MATERIAL FOR THIS TASK Start Marker
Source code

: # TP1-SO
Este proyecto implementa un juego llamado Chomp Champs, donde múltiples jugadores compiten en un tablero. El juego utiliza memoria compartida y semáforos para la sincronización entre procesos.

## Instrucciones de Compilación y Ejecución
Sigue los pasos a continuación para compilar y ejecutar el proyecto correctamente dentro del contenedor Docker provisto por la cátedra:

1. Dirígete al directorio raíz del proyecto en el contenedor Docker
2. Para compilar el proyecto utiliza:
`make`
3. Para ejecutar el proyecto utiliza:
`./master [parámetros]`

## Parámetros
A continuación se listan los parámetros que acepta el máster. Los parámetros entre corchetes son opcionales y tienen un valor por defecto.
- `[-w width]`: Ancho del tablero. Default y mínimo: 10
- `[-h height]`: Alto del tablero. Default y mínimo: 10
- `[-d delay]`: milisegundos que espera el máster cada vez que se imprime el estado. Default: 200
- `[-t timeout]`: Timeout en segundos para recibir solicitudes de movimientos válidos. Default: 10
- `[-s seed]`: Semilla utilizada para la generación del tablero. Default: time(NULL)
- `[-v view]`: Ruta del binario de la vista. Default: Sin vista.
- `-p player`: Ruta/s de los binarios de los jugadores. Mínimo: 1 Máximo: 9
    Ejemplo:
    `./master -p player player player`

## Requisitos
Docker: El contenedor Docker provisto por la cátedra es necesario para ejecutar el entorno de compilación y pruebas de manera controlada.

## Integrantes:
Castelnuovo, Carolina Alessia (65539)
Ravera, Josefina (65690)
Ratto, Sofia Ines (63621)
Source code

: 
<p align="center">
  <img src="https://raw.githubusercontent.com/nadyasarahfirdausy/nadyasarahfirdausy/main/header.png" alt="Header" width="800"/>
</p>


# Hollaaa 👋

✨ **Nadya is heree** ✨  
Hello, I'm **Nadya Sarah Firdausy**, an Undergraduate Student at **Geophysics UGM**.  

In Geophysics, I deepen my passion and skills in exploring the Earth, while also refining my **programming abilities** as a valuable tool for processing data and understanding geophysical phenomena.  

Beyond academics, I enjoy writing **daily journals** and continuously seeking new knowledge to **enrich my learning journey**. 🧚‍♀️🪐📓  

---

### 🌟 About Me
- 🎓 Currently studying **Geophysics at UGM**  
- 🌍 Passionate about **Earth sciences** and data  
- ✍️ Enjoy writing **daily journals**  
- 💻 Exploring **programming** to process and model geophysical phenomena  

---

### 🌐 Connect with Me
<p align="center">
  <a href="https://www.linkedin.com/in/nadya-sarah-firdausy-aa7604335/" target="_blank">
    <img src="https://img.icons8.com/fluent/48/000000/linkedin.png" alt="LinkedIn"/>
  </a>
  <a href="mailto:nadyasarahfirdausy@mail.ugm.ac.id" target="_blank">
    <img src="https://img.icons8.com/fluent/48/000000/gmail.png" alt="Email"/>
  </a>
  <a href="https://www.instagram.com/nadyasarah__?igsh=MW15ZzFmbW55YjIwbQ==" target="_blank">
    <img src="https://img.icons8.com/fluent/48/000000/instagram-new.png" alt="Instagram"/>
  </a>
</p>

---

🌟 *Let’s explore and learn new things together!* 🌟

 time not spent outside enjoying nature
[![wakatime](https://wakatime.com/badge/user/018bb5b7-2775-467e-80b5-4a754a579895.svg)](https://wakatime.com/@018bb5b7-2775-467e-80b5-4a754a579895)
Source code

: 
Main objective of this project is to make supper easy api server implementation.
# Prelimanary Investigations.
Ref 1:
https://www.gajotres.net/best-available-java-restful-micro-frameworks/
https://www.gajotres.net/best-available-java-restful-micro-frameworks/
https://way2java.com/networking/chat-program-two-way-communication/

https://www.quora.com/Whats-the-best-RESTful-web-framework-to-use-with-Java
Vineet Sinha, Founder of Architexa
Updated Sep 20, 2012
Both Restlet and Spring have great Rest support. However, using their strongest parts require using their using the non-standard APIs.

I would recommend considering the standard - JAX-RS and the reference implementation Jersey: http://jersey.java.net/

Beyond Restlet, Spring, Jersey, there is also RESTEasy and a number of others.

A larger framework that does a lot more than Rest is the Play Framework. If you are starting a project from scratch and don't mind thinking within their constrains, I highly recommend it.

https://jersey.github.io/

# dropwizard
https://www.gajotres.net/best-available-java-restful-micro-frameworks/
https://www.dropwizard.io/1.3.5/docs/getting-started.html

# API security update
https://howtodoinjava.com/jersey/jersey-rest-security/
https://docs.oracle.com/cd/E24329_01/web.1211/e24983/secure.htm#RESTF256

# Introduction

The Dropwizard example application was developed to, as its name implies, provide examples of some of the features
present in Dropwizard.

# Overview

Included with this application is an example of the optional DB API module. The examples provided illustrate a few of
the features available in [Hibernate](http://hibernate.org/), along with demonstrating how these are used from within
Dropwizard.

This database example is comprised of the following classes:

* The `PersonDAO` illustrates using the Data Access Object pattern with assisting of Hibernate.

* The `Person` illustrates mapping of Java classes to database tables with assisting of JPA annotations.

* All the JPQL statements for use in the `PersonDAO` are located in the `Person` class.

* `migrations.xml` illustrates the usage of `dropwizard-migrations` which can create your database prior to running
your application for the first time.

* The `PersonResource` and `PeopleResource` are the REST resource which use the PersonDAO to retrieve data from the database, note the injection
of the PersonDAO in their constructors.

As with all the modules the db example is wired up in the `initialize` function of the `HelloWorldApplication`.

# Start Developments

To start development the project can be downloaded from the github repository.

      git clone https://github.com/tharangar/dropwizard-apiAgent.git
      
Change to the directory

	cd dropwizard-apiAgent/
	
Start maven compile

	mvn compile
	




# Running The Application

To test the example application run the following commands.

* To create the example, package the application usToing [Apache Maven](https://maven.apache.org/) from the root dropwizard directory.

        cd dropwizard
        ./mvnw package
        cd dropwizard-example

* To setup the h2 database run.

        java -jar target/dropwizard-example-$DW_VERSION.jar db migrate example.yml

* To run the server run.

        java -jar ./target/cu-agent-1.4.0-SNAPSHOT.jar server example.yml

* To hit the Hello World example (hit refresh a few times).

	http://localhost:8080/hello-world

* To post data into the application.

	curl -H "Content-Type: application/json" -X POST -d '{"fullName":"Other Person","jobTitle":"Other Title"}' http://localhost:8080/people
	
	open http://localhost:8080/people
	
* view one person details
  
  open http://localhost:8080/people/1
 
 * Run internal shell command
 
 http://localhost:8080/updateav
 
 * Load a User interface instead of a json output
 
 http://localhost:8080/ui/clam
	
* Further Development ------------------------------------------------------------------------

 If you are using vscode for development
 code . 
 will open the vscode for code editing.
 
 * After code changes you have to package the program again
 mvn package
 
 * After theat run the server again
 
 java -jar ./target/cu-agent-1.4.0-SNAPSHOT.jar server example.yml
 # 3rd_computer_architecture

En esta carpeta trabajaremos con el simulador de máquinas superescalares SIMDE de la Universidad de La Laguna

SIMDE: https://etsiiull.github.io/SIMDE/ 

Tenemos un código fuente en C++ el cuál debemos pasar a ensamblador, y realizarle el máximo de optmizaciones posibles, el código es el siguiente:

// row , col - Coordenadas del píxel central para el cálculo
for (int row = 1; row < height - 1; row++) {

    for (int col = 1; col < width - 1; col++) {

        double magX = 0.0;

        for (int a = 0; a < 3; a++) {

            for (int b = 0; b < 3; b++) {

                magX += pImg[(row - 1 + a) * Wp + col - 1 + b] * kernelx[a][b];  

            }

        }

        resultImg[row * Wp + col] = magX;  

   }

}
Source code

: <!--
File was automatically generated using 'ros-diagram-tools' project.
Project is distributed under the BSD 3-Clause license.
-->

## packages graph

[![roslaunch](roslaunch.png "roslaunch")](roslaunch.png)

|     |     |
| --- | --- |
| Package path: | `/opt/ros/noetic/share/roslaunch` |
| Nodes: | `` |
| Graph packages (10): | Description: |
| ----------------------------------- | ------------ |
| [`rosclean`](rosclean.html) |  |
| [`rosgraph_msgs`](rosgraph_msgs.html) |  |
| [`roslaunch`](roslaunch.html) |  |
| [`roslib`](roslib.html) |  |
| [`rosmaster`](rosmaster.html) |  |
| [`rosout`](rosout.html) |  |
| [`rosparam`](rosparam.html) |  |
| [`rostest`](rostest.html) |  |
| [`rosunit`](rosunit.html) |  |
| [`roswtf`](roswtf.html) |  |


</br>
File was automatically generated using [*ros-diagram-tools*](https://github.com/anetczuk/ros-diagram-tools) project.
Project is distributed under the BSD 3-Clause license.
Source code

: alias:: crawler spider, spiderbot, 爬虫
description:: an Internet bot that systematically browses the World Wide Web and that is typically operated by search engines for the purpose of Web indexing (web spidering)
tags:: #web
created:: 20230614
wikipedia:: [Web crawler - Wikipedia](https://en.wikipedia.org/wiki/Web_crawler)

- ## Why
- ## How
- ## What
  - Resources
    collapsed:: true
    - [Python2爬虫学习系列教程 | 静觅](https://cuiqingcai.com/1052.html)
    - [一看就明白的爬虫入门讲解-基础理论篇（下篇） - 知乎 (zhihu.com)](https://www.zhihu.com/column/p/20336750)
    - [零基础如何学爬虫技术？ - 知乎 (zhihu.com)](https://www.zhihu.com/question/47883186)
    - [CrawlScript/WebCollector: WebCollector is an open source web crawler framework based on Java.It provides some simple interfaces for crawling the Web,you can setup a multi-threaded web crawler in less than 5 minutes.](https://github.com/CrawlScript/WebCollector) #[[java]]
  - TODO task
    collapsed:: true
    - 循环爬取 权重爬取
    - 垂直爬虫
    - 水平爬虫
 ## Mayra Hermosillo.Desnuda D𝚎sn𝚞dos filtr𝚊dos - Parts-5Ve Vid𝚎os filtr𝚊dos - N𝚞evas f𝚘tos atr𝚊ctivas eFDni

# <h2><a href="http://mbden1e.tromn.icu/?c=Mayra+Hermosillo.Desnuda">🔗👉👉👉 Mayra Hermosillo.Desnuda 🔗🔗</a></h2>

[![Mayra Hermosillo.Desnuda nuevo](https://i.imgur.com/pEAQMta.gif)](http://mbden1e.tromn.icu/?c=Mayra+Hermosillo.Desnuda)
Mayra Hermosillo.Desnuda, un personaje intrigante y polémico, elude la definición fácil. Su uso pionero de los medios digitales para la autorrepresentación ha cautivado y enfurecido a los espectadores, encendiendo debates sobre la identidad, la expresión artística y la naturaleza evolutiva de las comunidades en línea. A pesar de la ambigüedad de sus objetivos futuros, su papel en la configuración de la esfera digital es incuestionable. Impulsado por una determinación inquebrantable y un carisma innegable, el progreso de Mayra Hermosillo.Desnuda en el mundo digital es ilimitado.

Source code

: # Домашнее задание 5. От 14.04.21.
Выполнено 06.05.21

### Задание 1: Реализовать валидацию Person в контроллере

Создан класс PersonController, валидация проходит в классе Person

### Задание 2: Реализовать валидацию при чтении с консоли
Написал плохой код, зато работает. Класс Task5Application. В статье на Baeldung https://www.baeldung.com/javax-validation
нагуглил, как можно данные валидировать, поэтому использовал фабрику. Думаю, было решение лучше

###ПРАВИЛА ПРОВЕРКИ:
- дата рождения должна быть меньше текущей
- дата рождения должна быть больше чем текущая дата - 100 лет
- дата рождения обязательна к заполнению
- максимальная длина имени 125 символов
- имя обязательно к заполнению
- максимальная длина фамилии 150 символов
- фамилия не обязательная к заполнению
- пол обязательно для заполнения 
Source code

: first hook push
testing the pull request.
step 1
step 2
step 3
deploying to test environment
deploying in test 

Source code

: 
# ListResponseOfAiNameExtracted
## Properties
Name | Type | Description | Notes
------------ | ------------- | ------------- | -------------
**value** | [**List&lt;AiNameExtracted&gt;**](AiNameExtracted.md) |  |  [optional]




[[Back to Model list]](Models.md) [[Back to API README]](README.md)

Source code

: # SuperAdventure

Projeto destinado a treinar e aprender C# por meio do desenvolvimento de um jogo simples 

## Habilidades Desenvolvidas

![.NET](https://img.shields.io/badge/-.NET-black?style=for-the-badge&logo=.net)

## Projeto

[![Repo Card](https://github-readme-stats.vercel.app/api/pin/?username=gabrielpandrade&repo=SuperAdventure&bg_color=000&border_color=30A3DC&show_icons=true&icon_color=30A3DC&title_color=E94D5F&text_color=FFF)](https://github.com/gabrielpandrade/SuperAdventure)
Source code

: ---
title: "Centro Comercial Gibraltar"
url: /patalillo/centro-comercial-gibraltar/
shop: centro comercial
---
MATERIAL FOR THIS TASK End Marker
— WHAT NEEDS TO BE DONE —
Show the lines from the data above that contain the string "crawler".

— RESPONSE TO THIS EXERCISE —
: alias:: crawler spider, spiderbot, 爬虫
wikipedia:: [Web crawler - Wikipedia](https://en.wikipedia.org/wiki/Web_crawler)
    - [CrawlScript/WebCollector: WebCollector is an open source web crawler framework based on Java.It provides some simple interfaces for crawling the Web,you can setup a multi-threaded web crawler in less than 5 minutes.](https://github.com/CrawlScript/WebCollector) #[[java]]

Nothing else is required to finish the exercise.